(Source texts of formatted documents)
########################################
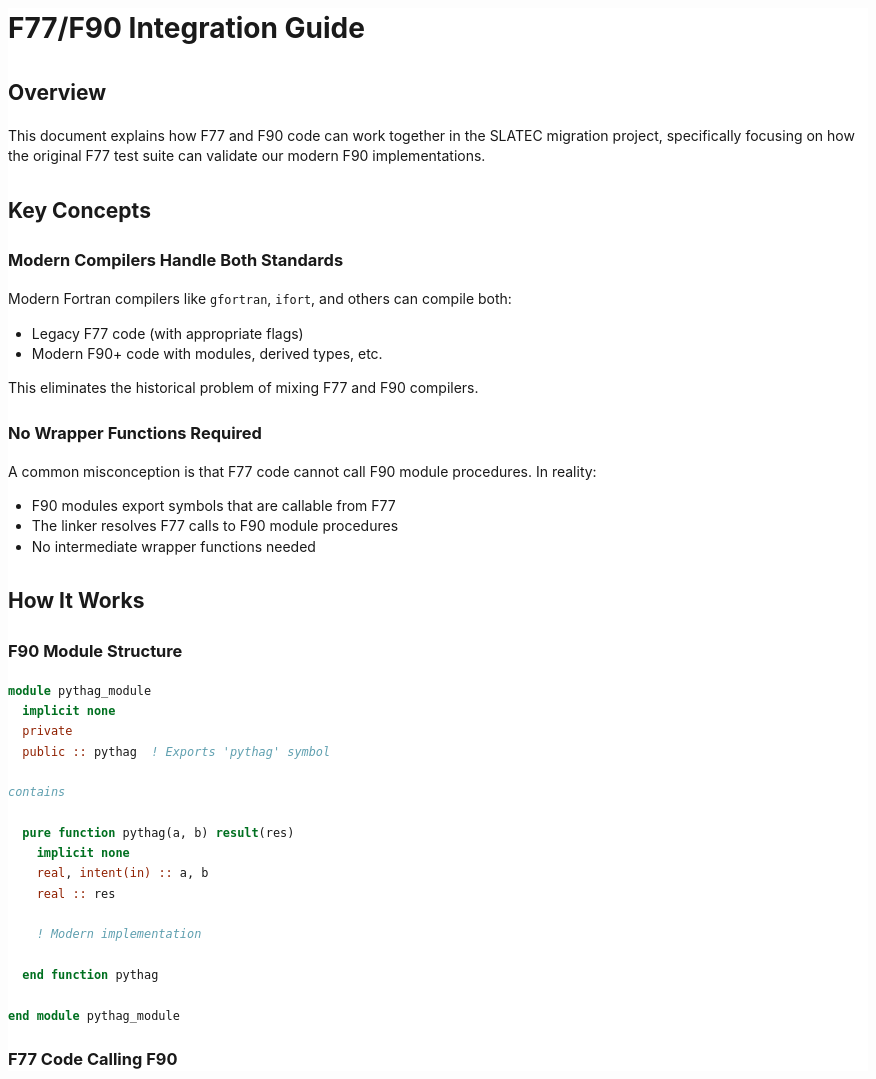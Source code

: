 # F77/F90 Integration Guide

## Overview

This document explains how F77 and F90 code can work together in the SLATEC migration project, specifically focusing on how the original F77 test suite can validate our modern F90 implementations.

## Key Concepts

### Modern Compilers Handle Both Standards

Modern Fortran compilers like `gfortran`, `ifort`, and others can compile both:
- Legacy F77 code (with appropriate flags)
- Modern F90+ code with modules, derived types, etc.

This eliminates the historical problem of mixing F77 and F90 compilers.

### No Wrapper Functions Required

A common misconception is that F77 code cannot call F90 module procedures. In reality:
- F90 modules export symbols that are callable from F77
- The linker resolves F77 calls to F90 module procedures
- No intermediate wrapper functions needed

## How It Works

### F90 Module Structure

```fortran
module pythag_module
  implicit none
  private
  public :: pythag  ! Exports 'pythag' symbol
  
contains

  pure function pythag(a, b) result(res)
    implicit none
    real, intent(in) :: a, b
    real :: res
    
    ! Modern implementation
    
  end function pythag

end module pythag_module
```

### F77 Code Calling F90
########################################
◆ Your goal
On how many lines of the records above does the word "procedures" appear? Answer with only that number.

◆ Solution to the exercise
2